── Data provided

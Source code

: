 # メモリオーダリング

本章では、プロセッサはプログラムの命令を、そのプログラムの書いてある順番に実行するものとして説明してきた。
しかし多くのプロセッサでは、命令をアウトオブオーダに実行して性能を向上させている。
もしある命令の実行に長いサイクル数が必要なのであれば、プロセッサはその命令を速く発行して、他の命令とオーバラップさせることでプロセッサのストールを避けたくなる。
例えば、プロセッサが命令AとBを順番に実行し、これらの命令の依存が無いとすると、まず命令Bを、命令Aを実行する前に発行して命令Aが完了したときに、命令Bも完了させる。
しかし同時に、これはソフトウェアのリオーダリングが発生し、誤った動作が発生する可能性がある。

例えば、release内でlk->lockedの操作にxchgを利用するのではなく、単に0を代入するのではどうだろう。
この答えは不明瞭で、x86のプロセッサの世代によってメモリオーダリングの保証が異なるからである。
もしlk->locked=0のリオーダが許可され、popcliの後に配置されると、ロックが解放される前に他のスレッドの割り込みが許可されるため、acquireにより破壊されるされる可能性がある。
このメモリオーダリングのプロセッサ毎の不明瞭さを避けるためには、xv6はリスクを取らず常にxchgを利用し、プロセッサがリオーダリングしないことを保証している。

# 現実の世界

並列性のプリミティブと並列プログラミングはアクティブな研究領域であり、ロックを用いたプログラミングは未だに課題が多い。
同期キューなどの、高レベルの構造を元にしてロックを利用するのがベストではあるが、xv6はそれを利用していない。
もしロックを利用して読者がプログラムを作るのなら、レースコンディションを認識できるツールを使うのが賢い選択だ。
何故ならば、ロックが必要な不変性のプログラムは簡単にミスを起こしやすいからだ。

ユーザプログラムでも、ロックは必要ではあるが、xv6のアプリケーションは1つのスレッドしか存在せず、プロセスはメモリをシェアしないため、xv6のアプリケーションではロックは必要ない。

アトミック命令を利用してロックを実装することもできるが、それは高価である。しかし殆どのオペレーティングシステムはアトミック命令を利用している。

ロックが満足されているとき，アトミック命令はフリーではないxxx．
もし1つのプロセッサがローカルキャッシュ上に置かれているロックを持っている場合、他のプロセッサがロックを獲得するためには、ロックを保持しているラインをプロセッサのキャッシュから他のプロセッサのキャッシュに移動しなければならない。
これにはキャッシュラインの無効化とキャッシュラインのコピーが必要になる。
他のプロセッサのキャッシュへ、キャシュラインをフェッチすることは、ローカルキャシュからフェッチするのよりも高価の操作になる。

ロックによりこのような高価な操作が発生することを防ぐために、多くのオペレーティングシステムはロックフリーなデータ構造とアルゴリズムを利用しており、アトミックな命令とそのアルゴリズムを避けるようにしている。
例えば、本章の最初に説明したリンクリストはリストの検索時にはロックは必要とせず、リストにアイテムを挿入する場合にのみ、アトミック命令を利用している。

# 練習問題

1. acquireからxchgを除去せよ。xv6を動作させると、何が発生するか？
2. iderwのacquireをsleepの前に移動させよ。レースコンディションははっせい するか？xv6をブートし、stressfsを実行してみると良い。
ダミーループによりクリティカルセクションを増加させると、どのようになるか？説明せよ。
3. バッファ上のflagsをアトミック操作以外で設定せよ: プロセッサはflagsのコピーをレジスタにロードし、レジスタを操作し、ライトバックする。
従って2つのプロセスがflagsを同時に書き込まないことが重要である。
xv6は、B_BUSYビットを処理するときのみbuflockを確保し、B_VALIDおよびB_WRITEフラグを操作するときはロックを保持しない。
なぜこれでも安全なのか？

────

▸ **About this task**
What is needed is an exact printout of every line from the one with "他のプロセッサのキャッシュへ" through the end of the data, including both, and nothing more.

▸ **Answer section**
他のプロセッサのキャッシュへ、キャシュラインをフェッチすることは、ローカルキャシュからフェッチするのよりも高価の操作になる。

ロックによりこのような高価な操作が発生することを防ぐために、多くのオペレーティングシステムはロックフリーなデータ構造とアルゴリズムを利用しており、アトミックな命令とそのアルゴリズムを避けるようにしている。
例えば、本章の最初に説明したリンクリストはリストの検索時にはロックは必要とせず、リストにアイテムを挿入する場合にのみ、アトミック命令を利用している。

# 練習問題

1. acquireからxchgを除去せよ。xv6を動作させると、何が発生するか？
2. iderwのacquireをsleepの前に移動させよ。レースコンディションははっせい するか？xv6をブートし、stressfsを実行してみると良い。
ダミーループによりクリティカルセクションを増加させると、どのようになるか？説明せよ。
3. バッファ上のflagsをアトミック操作以外で設定せよ: プロセッサはflagsのコピーをレジスタにロードし、レジスタを操作し、ライトバックする。
従って2つのプロセスがflagsを同時に書き込まないことが重要である。
xv6は、B_BUSYビットを処理するときのみbuflockを確保し、B_VALIDおよびB_WRITEフラグを操作するときはロックを保持しない。
なぜこれでも安全なのか？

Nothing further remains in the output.